I caught some flack from my conservative friends last week when I agreed with President Obama on the decision to shelve the star wars missile defense boondoggle in Eastern Europe. While anyone could rightly question my bona fides on such issues, they may want to pay a little more attention when no less a personage than Secretary of Defense Robert Gates weighs in on the subject.
Last week, President Obama — on my recommendation and with the advice of his national-security team and the unanimous support of our senior military leadership — decided to discard that plan in favor of a vastly more suitable approach. In the first phase, to be completed by 2011, we will deploy proven, sea-based SM-3 interceptor missiles — weapons that are growing in capability — in the areas where we see the greatest threat to Europe.

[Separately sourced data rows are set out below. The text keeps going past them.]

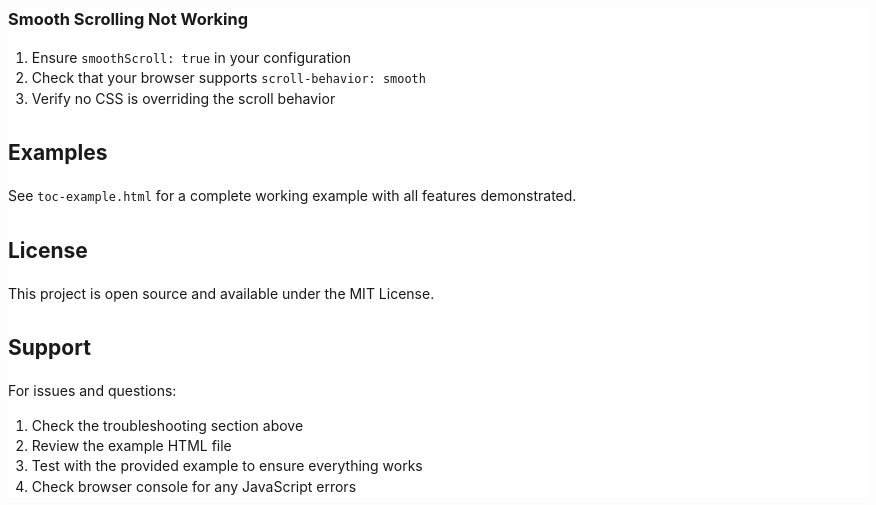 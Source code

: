 ### Smooth Scrolling Not Working

1. Ensure `smoothScroll: true` in your configuration
2. Check that your browser supports `scroll-behavior: smooth`
3. Verify no CSS is overriding the scroll behavior

## Examples

See `toc-example.html` for a complete working example with all features demonstrated.

## License

This project is open source and available under the MIT License.

## Support

For issues and questions:
1. Check the troubleshooting section above
2. Review the example HTML file
3. Test with the provided example to ensure everything works
4. Check browser console for any JavaScript errors
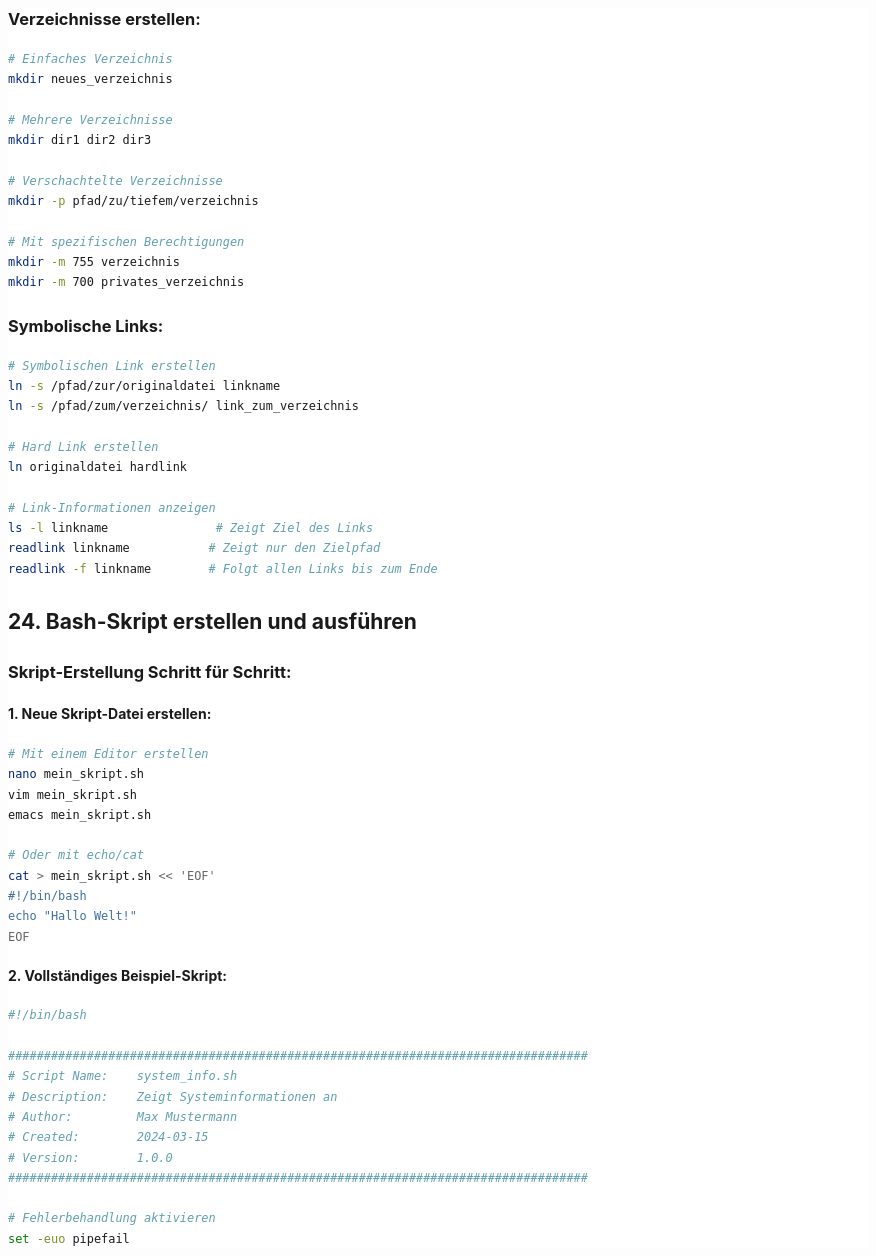 ### Verzeichnisse erstellen:
```bash
# Einfaches Verzeichnis
mkdir neues_verzeichnis

# Mehrere Verzeichnisse
mkdir dir1 dir2 dir3

# Verschachtelte Verzeichnisse
mkdir -p pfad/zu/tiefem/verzeichnis

# Mit spezifischen Berechtigungen
mkdir -m 755 verzeichnis
mkdir -m 700 privates_verzeichnis
```

### Symbolische Links:
```bash
# Symbolischen Link erstellen
ln -s /pfad/zur/originaldatei linkname
ln -s /pfad/zum/verzeichnis/ link_zum_verzeichnis

# Hard Link erstellen
ln originaldatei hardlink

# Link-Informationen anzeigen
ls -l linkname               # Zeigt Ziel des Links
readlink linkname           # Zeigt nur den Zielpfad
readlink -f linkname        # Folgt allen Links bis zum Ende
```

## 24. Bash-Skript erstellen und ausführen

### Skript-Erstellung Schritt für Schritt:

#### 1. Neue Skript-Datei erstellen:
```bash
# Mit einem Editor erstellen
nano mein_skript.sh
vim mein_skript.sh
emacs mein_skript.sh

# Oder mit echo/cat
cat > mein_skript.sh << 'EOF'
#!/bin/bash
echo "Hallo Welt!"
EOF
```

#### 2. Vollständiges Beispiel-Skript:
```bash
#!/bin/bash

#################################################################################
# Script Name:    system_info.sh
# Description:    Zeigt Systeminformationen an
# Author:         Max Mustermann
# Created:        2024-03-15
# Version:        1.0.0
#################################################################################

# Fehlerbehandlung aktivieren
set -euo pipefail
``` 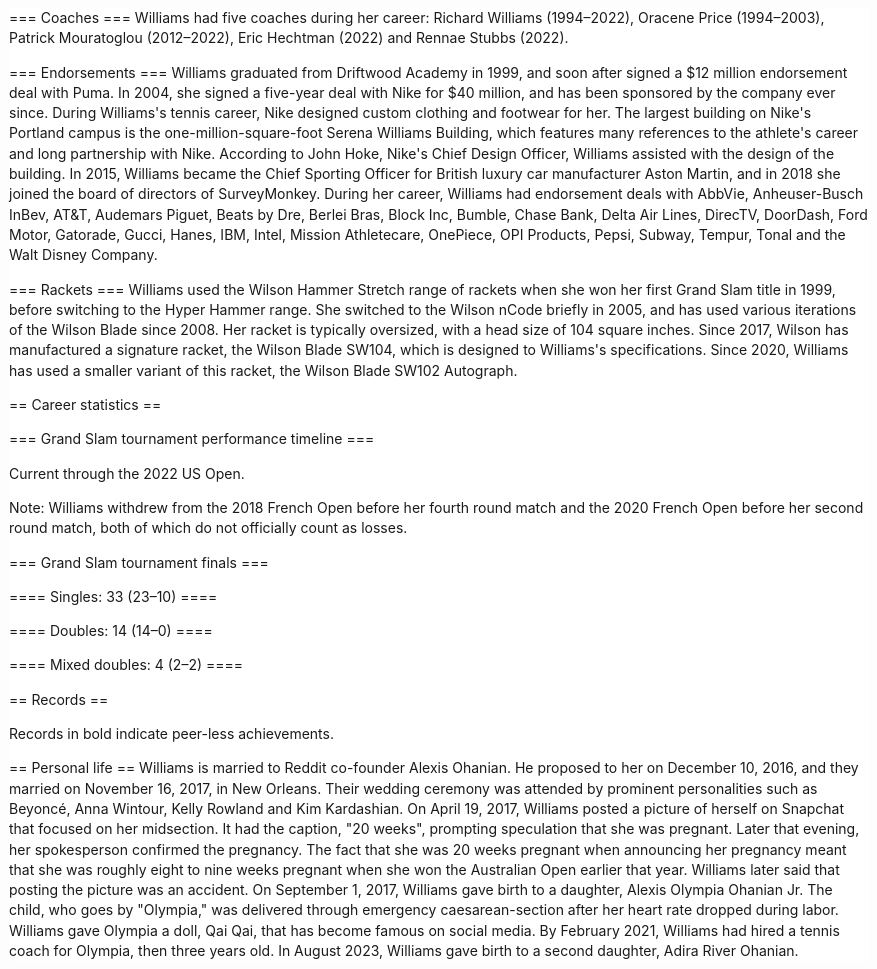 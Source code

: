 
=== Coaches ===
Williams had five coaches during her career: Richard Williams (1994–2022), Oracene Price (1994–2003), Patrick Mouratoglou (2012–2022), Eric Hechtman (2022) and Rennae Stubbs (2022).


=== Endorsements ===
Williams graduated from Driftwood Academy in 1999, and soon after signed a $12 million endorsement deal with Puma. In 2004, she signed a five-year deal with Nike for $40 million, and has been sponsored by the company ever since. During Williams's tennis career, Nike designed custom clothing and footwear for her. The largest building on Nike's Portland campus is the one-million-square-foot Serena Williams Building, which features many references to the athlete's career and long partnership with Nike. According to John Hoke, Nike's Chief Design Officer, Williams assisted with the design of the building.
In 2015, Williams became the Chief Sporting Officer for British luxury car manufacturer Aston Martin, and in 2018 she joined the board of directors of SurveyMonkey. During her career, Williams had endorsement deals with AbbVie, Anheuser-Busch InBev, AT&T, Audemars Piguet, Beats by Dre, Berlei Bras, Block Inc, Bumble, Chase Bank, Delta Air Lines, DirecTV, DoorDash, Ford Motor, Gatorade, Gucci, Hanes, IBM, Intel, Mission Athletecare, OnePiece, OPI Products, Pepsi, Subway, Tempur, Tonal and the Walt Disney Company.


=== Rackets ===
Williams used the Wilson Hammer Stretch range of rackets when she won her first Grand Slam title in 1999, before switching to the Hyper Hammer range. She switched to the Wilson nCode briefly in 2005, and has used various iterations of the Wilson Blade since 2008. Her racket is typically oversized, with a head size of 104 square inches. Since 2017, Wilson has manufactured a signature racket, the Wilson Blade SW104, which is designed to Williams's specifications. Since 2020, Williams has used a smaller variant of this racket, the Wilson Blade SW102 Autograph.


== Career statistics ==


=== Grand Slam tournament performance timeline ===

Current through the 2022 US Open.

Note: Williams withdrew from the 2018 French Open before her fourth round match and the 2020 French Open before her second round match, both of which do not officially count as losses.


=== Grand Slam tournament finals ===


==== Singles: 33 (23–10) ====


==== Doubles: 14 (14–0) ====


==== Mixed doubles: 4 (2–2) ====


== Records ==

Records in bold indicate peer-less achievements.


== Personal life ==
Williams is married to Reddit co-founder Alexis Ohanian. He proposed to her on December 10, 2016, and they married on November 16, 2017, in New Orleans. Their wedding ceremony was attended by prominent personalities such as Beyoncé, Anna Wintour, Kelly Rowland and Kim Kardashian.
On April 19, 2017, Williams posted a picture of herself on Snapchat that focused on her midsection. It had the caption, "20 weeks", prompting speculation that she was pregnant. Later that evening, her spokesperson confirmed the pregnancy. The fact that she was 20 weeks pregnant when announcing her pregnancy meant that she was roughly eight to nine weeks pregnant when she won the Australian Open earlier that year. Williams later said that posting the picture was an accident. On September 1, 2017, Williams gave birth to a daughter, Alexis Olympia Ohanian Jr. The child, who goes by "Olympia," was delivered through emergency caesarean-section after her heart rate dropped during labor. Williams gave Olympia a doll, Qai Qai, that has become famous on social media. By February 2021, Williams had hired a tennis coach for Olympia, then three years old. In August 2023, Williams gave birth to a second daughter, Adira River Ohanian.
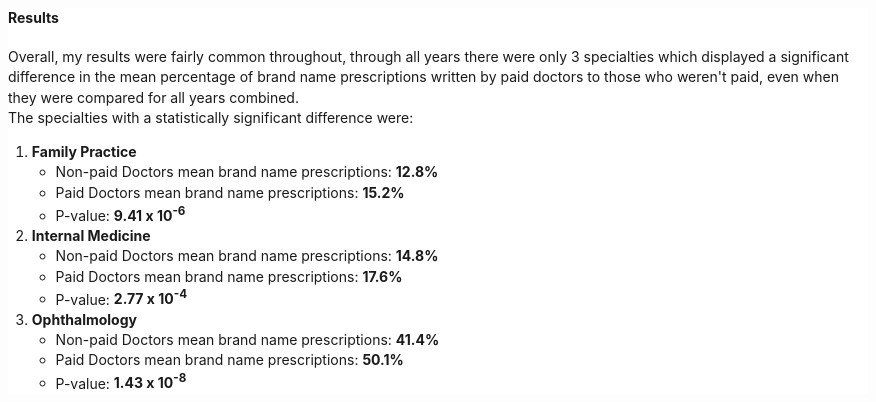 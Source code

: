 <h4>
  <b>Results</b>
</h4>
<p class="text-primary">Overall, my results were fairly common throughout, through all years there were only 3 specialties which displayed a significant difference in the mean percentage of brand name prescriptions written by paid doctors to those who weren't paid, even when they were compared for all years combined.<br>The specialties with a statistically significant difference were:
  <ol>
    <li>
      <b>Family Practice</b>
      <ul>
        <li>Non-paid Doctors mean brand name prescriptions: <b>12.8%</b></li>
        <li>Paid Doctors mean brand name prescriptions: <b>15.2%</b></li>
        <li>P-value: <b>9.41 x 10<sup>-6</sup></b></li>
      </ul>
    </li>
    <li>
      <b>Internal Medicine</b>
      <ul>
        <li>Non-paid Doctors mean brand name prescriptions: <b>14.8%</b></li>
        <li>Paid Doctors mean brand name prescriptions: <b>17.6%</b></li>
        <li>P-value: <b>2.77 x 10<sup>-4</sup></b></li>
      </ul>
    </li>
    <li>
      <b>Ophthalmology</b>
      <ul>
        <li>Non-paid Doctors mean brand name prescriptions: <b>41.4%</b></li>
        <li>Paid Doctors mean brand name prescriptions: <b>50.1%</b></li>
        <li>P-value: <b>1.43 x 10<sup>-8</sup></b></li>
      </ul>
    </li>
  </ol>
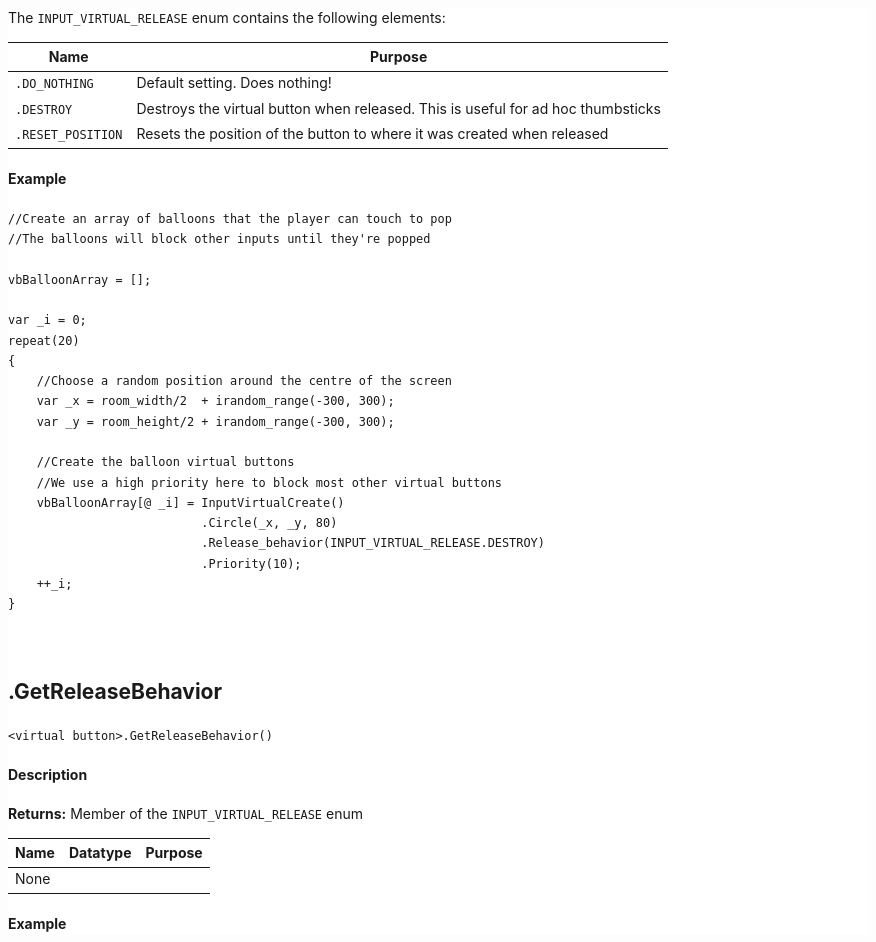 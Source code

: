 The `INPUT_VIRTUAL_RELEASE` enum contains the following elements:

|Name             |Purpose                                                                         |
|-----------------|--------------------------------------------------------------------------------|
|`.DO_NOTHING`    |Default setting. Does nothing!                                                  |
|`.DESTROY`       |Destroys the virtual button when released. This is useful for ad hoc thumbsticks|
|`.RESET_POSITION`|Resets the position of the button to where it was created when released         |

#### **Example**

```gml
//Create an array of balloons that the player can touch to pop
//The balloons will block other inputs until they're popped

vbBalloonArray = [];

var _i = 0;
repeat(20)
{
	//Choose a random position around the centre of the screen
	var _x = room_width/2  + irandom_range(-300, 300);
	var _y = room_height/2 + irandom_range(-300, 300);

	//Create the balloon virtual buttons
	//We use a high priority here to block most other virtual buttons
	vbBalloonArray[@ _i] = InputVirtualCreate()
                           .Circle(_x, _y, 80)
                           .Release_behavior(INPUT_VIRTUAL_RELEASE.DESTROY)
                           .Priority(10);
    ++_i;
}
```



&nbsp;

## .GetReleaseBehavior

`<virtual button>.GetReleaseBehavior()`



#### **Description**

**Returns:** Member of the `INPUT_VIRTUAL_RELEASE` enum

|Name|Datatype|Purpose|
|----|--------|-------|
|None|        |       |

#### **Example**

The second phase, which will become operational around 2015, will involve putting upgraded SM-3s on the ground in Southern and Central Europe. All told, every phase of this plan will include scores of SM-3 missiles, as opposed to the old plan of just 10 ground-based interceptors. This will be a far more effective defense should an enemy fire many missiles simultaneously — the kind of attack most likely to occur as Iran continues to build and deploy numerous short- and medium-range weapons.
I felt those Polish and Czech installations were a bad idea, both in terms of the politics and the technology. Many of the President’s critics disagree, and I understand that. But Gates puts them in a tough position. When you challenge many conservative and Republican pundits to name one thing that Obama has done right, the default answer is almost always to say, “keeping Gates on as Sec Def.”
It’s a safe answer for Republicans, because he was a Bush II appointment, and saying “Obama was right” is shielded by being able to say, “Bush was right, so we’ll credit Obama for at least recognizing that.” Now this experienced official, upon who so many from both sides of the aisle placed their trust, informs us that Obama acted on his expert analysis and the unanimous consent of the military leadership. It’s going to be hard for Obama’s detractors to suddenly do a 180 turn and say that Gates is some sort of partisan clown or inexpert hack on the subject.
Steve Benen weighs in on the subject with the following observation.
“Those who say we are scrapping missile defense in Europe are either misinformed or misrepresenting what we are doing,” Gates added.
It need not be an either/or situation.